● Listed records
○ ○ ○
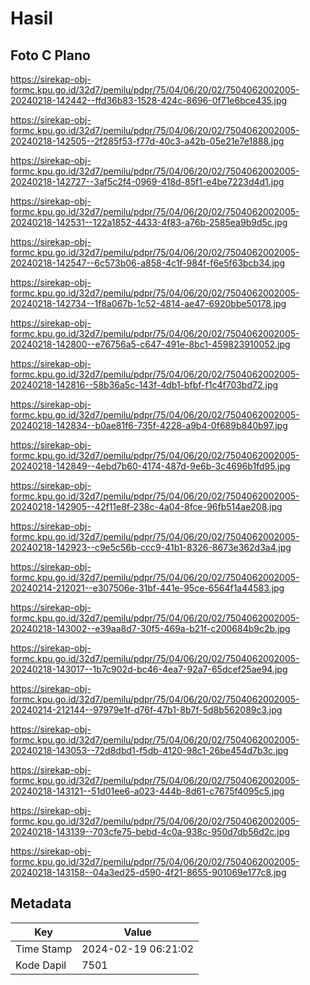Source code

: # Hasil

## Foto C Plano

https://sirekap-obj-formc.kpu.go.id/32d7/pemilu/pdpr/75/04/06/20/02/7504062002005-20240218-142442--ffd36b83-1528-424c-8696-0f71e6bce435.jpg

https://sirekap-obj-formc.kpu.go.id/32d7/pemilu/pdpr/75/04/06/20/02/7504062002005-20240218-142505--2f285f53-f77d-40c3-a42b-05e21e7e1888.jpg

https://sirekap-obj-formc.kpu.go.id/32d7/pemilu/pdpr/75/04/06/20/02/7504062002005-20240218-142727--3af5c2f4-0969-418d-85f1-e4be7223d4d1.jpg

https://sirekap-obj-formc.kpu.go.id/32d7/pemilu/pdpr/75/04/06/20/02/7504062002005-20240218-142531--122a1852-4433-4f83-a76b-2585ea9b9d5c.jpg

https://sirekap-obj-formc.kpu.go.id/32d7/pemilu/pdpr/75/04/06/20/02/7504062002005-20240218-142547--6c573b06-a858-4c1f-984f-f6e5f63bcb34.jpg

https://sirekap-obj-formc.kpu.go.id/32d7/pemilu/pdpr/75/04/06/20/02/7504062002005-20240218-142734--1f8a067b-1c52-4814-ae47-6920bbe50178.jpg

https://sirekap-obj-formc.kpu.go.id/32d7/pemilu/pdpr/75/04/06/20/02/7504062002005-20240218-142800--e76756a5-c647-491e-8bc1-459823910052.jpg

https://sirekap-obj-formc.kpu.go.id/32d7/pemilu/pdpr/75/04/06/20/02/7504062002005-20240218-142816--58b36a5c-143f-4db1-bfbf-f1c4f703bd72.jpg

https://sirekap-obj-formc.kpu.go.id/32d7/pemilu/pdpr/75/04/06/20/02/7504062002005-20240218-142834--b0ae81f6-735f-4228-a9b4-0f689b840b97.jpg

https://sirekap-obj-formc.kpu.go.id/32d7/pemilu/pdpr/75/04/06/20/02/7504062002005-20240218-142849--4ebd7b60-4174-487d-9e6b-3c4696b1fd95.jpg

https://sirekap-obj-formc.kpu.go.id/32d7/pemilu/pdpr/75/04/06/20/02/7504062002005-20240218-142905--42f11e8f-238c-4a04-8fce-96fb514ae208.jpg

https://sirekap-obj-formc.kpu.go.id/32d7/pemilu/pdpr/75/04/06/20/02/7504062002005-20240218-142923--c9e5c56b-ccc9-41b1-8326-8673e362d3a4.jpg

https://sirekap-obj-formc.kpu.go.id/32d7/pemilu/pdpr/75/04/06/20/02/7504062002005-20240214-212021--e307506e-31bf-441e-95ce-6564f1a44583.jpg

https://sirekap-obj-formc.kpu.go.id/32d7/pemilu/pdpr/75/04/06/20/02/7504062002005-20240218-143002--e39aa8d7-30f5-469a-b21f-c200684b9c2b.jpg

https://sirekap-obj-formc.kpu.go.id/32d7/pemilu/pdpr/75/04/06/20/02/7504062002005-20240218-143017--1b7c902d-bc46-4ea7-92a7-65dcef25ae94.jpg

https://sirekap-obj-formc.kpu.go.id/32d7/pemilu/pdpr/75/04/06/20/02/7504062002005-20240214-212144--97979e1f-d76f-47b1-8b7f-5d8b562089c3.jpg

https://sirekap-obj-formc.kpu.go.id/32d7/pemilu/pdpr/75/04/06/20/02/7504062002005-20240218-143053--72d8dbd1-f5db-4120-98c1-26be454d7b3c.jpg

https://sirekap-obj-formc.kpu.go.id/32d7/pemilu/pdpr/75/04/06/20/02/7504062002005-20240218-143121--51d01ee6-a023-444b-8d61-c7675f4095c5.jpg

https://sirekap-obj-formc.kpu.go.id/32d7/pemilu/pdpr/75/04/06/20/02/7504062002005-20240218-143139--703cfe75-bebd-4c0a-938c-950d7db56d2c.jpg

https://sirekap-obj-formc.kpu.go.id/32d7/pemilu/pdpr/75/04/06/20/02/7504062002005-20240218-143158--04a3ed25-d590-4f21-8655-901069e177c8.jpg


## Metadata

| Key        | Value               |
| ---------- | ------------------- |
| Time Stamp | 2024-02-19 06:21:02 |
| Kode Dapil | 7501                |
○ ○ ○
● Work item
Your answer must be the entries written out word for word, without their pictures.

● Task response
Source code

: # Hasil

## Foto C Plano

https://sirekap-obj-formc.kpu.go.id/32d7/pemilu/pdpr/75/04/06/20/02/7504062002005-20240218-142442--ffd36b83-1528-424c-8696-0f71e6bce435.jpg

https://sirekap-obj-formc.kpu.go.id/32d7/pemilu/pdpr/75/04/06/20/02/7504062002005-20240218-142505--2f285f53-f77d-40c3-a42b-05e21e7e1888.jpg

https://sirekap-obj-formc.kpu.go.id/32d7/pemilu/pdpr/75/04/06/20/02/7504062002005-20240218-142727--3af5c2f4-0969-418d-85f1-e4be7223d4d1.jpg

https://sirekap-obj-formc.kpu.go.id/32d7/pemilu/pdpr/75/04/06/20/02/7504062002005-20240218-142531--122a1852-4433-4f83-a76b-2585ea9b9d5c.jpg

https://sirekap-obj-formc.kpu.go.id/32d7/pemilu/pdpr/75/04/06/20/02/7504062002005-20240218-142547--6c573b06-a858-4c1f-984f-f6e5f63bcb34.jpg

https://sirekap-obj-formc.kpu.go.id/32d7/pemilu/pdpr/75/04/06/20/02/7504062002005-20240218-142734--1f8a067b-1c52-4814-ae47-6920bbe50178.jpg

https://sirekap-obj-formc.kpu.go.id/32d7/pemilu/pdpr/75/04/06/20/02/7504062002005-20240218-142800--e76756a5-c647-491e-8bc1-459823910052.jpg

https://sirekap-obj-formc.kpu.go.id/32d7/pemilu/pdpr/75/04/06/20/02/7504062002005-20240218-142816--58b36a5c-143f-4db1-bfbf-f1c4f703bd72.jpg

https://sirekap-obj-formc.kpu.go.id/32d7/pemilu/pdpr/75/04/06/20/02/7504062002005-20240218-142834--b0ae81f6-735f-4228-a9b4-0f689b840b97.jpg

https://sirekap-obj-formc.kpu.go.id/32d7/pemilu/pdpr/75/04/06/20/02/7504062002005-20240218-142849--4ebd7b60-4174-487d-9e6b-3c4696b1fd95.jpg

https://sirekap-obj-formc.kpu.go.id/32d7/pemilu/pdpr/75/04/06/20/02/7504062002005-20240218-142905--42f11e8f-238c-4a04-8fce-96fb514ae208.jpg

https://sirekap-obj-formc.kpu.go.id/32d7/pemilu/pdpr/75/04/06/20/02/7504062002005-20240218-142923--c9e5c56b-ccc9-41b1-8326-8673e362d3a4.jpg

https://sirekap-obj-formc.kpu.go.id/32d7/pemilu/pdpr/75/04/06/20/02/7504062002005-20240214-212021--e307506e-31bf-441e-95ce-6564f1a44583.jpg

https://sirekap-obj-formc.kpu.go.id/32d7/pemilu/pdpr/75/04/06/20/02/7504062002005-20240218-143002--e39aa8d7-30f5-469a-b21f-c200684b9c2b.jpg

https://sirekap-obj-formc.kpu.go.id/32d7/pemilu/pdpr/75/04/06/20/02/7504062002005-20240218-143017--1b7c902d-bc46-4ea7-92a7-65dcef25ae94.jpg

https://sirekap-obj-formc.kpu.go.id/32d7/pemilu/pdpr/75/04/06/20/02/7504062002005-20240214-212144--97979e1f-d76f-47b1-8b7f-5d8b562089c3.jpg

https://sirekap-obj-formc.kpu.go.id/32d7/pemilu/pdpr/75/04/06/20/02/7504062002005-20240218-143053--72d8dbd1-f5db-4120-98c1-26be454d7b3c.jpg

https://sirekap-obj-formc.kpu.go.id/32d7/pemilu/pdpr/75/04/06/20/02/7504062002005-20240218-143121--51d01ee6-a023-444b-8d61-c7675f4095c5.jpg

https://sirekap-obj-formc.kpu.go.id/32d7/pemilu/pdpr/75/04/06/20/02/7504062002005-20240218-143139--703cfe75-bebd-4c0a-938c-950d7db56d2c.jpg

https://sirekap-obj-formc.kpu.go.id/32d7/pemilu/pdpr/75/04/06/20/02/7504062002005-20240218-143158--04a3ed25-d590-4f21-8655-901069e177c8.jpg


## Metadata

| Key        | Value               |
| ---------- | ------------------- |
| Time Stamp | 2024-02-19 06:21:02 |
| Kode Dapil | 7501                |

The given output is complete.